■ **WHAT TO WORK ON**: As soon as the line containing "Databricks Homepage" appears in the material below, start returning lines exactly, and end with the line containing "[Link](https://hadoop.apache.org)".
= Beginning of Section =
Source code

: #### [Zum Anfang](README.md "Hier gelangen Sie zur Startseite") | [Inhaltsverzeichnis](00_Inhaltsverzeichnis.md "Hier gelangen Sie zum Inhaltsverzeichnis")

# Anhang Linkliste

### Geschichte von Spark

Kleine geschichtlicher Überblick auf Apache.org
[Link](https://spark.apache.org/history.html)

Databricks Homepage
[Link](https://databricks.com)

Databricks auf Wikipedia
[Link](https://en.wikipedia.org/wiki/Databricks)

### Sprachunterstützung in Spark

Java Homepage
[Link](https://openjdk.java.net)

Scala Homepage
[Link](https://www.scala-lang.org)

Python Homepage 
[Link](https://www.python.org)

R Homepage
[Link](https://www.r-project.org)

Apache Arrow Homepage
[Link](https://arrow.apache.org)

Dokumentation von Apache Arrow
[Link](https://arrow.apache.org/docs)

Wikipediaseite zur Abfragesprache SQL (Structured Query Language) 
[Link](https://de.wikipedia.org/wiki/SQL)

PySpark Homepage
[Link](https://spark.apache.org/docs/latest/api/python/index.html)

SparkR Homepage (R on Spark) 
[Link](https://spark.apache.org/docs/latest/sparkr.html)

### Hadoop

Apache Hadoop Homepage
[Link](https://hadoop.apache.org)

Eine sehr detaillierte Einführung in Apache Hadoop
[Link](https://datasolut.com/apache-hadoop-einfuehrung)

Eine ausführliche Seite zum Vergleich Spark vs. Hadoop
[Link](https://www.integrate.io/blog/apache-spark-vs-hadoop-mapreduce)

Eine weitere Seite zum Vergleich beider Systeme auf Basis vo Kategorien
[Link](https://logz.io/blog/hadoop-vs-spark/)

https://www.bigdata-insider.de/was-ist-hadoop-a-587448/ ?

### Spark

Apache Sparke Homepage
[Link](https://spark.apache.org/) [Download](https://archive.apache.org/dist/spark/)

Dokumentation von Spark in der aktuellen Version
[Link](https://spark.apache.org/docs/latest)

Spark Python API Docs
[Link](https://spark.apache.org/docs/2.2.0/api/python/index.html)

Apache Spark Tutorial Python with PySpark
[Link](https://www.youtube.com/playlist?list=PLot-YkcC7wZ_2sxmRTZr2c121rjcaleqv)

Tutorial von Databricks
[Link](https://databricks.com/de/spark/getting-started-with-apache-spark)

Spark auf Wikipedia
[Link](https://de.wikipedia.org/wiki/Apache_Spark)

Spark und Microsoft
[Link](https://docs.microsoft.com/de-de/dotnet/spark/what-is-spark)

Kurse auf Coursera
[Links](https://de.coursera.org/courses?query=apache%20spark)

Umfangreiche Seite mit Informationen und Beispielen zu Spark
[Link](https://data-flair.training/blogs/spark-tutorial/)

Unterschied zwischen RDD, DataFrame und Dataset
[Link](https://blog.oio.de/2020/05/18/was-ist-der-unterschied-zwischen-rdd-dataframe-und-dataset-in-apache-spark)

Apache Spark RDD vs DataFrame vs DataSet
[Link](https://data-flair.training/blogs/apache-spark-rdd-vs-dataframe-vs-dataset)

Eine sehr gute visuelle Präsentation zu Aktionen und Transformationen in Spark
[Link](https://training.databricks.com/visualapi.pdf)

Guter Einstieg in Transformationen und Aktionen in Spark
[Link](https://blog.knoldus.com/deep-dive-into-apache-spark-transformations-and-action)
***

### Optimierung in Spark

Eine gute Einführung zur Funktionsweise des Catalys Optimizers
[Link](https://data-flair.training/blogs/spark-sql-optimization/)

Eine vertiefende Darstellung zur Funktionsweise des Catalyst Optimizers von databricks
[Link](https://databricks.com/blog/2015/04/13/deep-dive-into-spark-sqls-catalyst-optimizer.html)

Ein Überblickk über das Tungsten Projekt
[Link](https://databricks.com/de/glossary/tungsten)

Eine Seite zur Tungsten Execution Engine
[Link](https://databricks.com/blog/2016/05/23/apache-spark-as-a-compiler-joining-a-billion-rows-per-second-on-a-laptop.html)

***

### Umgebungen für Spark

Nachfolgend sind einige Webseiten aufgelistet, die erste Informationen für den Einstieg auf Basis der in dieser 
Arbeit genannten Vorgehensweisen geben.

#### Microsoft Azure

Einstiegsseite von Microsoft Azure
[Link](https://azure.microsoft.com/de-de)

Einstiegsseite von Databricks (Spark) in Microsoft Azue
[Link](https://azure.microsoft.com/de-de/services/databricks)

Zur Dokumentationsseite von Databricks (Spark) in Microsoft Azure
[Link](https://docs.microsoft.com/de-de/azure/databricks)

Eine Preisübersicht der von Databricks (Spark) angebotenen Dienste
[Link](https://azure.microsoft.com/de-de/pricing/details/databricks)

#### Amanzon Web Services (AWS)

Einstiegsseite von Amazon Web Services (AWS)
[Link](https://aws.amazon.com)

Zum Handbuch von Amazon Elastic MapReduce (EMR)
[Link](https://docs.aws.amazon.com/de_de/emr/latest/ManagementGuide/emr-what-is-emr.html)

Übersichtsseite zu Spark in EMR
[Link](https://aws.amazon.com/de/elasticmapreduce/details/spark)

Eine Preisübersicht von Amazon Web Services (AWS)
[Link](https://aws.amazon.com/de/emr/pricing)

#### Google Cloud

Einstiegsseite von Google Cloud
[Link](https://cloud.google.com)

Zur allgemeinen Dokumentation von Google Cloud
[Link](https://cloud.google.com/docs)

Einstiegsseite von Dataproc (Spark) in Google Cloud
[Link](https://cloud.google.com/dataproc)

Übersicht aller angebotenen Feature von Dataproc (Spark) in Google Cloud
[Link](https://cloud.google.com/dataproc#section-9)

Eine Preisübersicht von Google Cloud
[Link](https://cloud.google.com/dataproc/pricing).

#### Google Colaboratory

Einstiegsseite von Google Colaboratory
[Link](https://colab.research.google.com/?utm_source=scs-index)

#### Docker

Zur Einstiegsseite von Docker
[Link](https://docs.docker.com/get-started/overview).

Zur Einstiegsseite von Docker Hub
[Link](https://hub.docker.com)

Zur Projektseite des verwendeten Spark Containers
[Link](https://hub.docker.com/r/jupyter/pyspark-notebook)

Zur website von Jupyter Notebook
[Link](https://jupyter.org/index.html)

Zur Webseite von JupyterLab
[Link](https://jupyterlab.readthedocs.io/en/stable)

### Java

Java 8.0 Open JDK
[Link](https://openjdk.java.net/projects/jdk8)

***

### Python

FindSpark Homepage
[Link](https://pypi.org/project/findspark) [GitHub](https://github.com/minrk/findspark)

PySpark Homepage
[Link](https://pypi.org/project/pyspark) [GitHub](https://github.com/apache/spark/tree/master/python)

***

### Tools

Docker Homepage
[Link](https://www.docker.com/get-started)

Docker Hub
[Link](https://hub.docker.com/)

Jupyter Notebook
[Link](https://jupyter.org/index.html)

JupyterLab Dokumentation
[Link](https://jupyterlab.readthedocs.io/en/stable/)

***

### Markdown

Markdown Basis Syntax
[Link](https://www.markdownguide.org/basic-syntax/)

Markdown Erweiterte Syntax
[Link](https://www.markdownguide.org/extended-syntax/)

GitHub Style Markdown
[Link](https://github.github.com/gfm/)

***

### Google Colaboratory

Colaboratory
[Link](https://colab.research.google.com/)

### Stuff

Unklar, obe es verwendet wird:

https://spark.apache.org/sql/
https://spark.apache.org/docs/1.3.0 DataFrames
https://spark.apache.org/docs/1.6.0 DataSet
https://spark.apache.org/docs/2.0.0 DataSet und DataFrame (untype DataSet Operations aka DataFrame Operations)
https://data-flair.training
= End of Section =
■ **SOLUTION TO THIS EXERCISE**:
Databricks Homepage
[Link](https://databricks.com)

Databricks auf Wikipedia
[Link](https://en.wikipedia.org/wiki/Databricks)

### Sprachunterstützung in Spark

Java Homepage
[Link](https://openjdk.java.net)

Scala Homepage
[Link](https://www.scala-lang.org)

Python Homepage 
[Link](https://www.python.org)

R Homepage
[Link](https://www.r-project.org)

Apache Arrow Homepage
[Link](https://arrow.apache.org)

Dokumentation von Apache Arrow
[Link](https://arrow.apache.org/docs)

Wikipediaseite zur Abfragesprache SQL (Structured Query Language) 
[Link](https://de.wikipedia.org/wiki/SQL)

PySpark Homepage
[Link](https://spark.apache.org/docs/latest/api/python/index.html)

SparkR Homepage (R on Spark) 
[Link](https://spark.apache.org/docs/latest/sparkr.html)

### Hadoop

Apache Hadoop Homepage
[Link](https://hadoop.apache.org)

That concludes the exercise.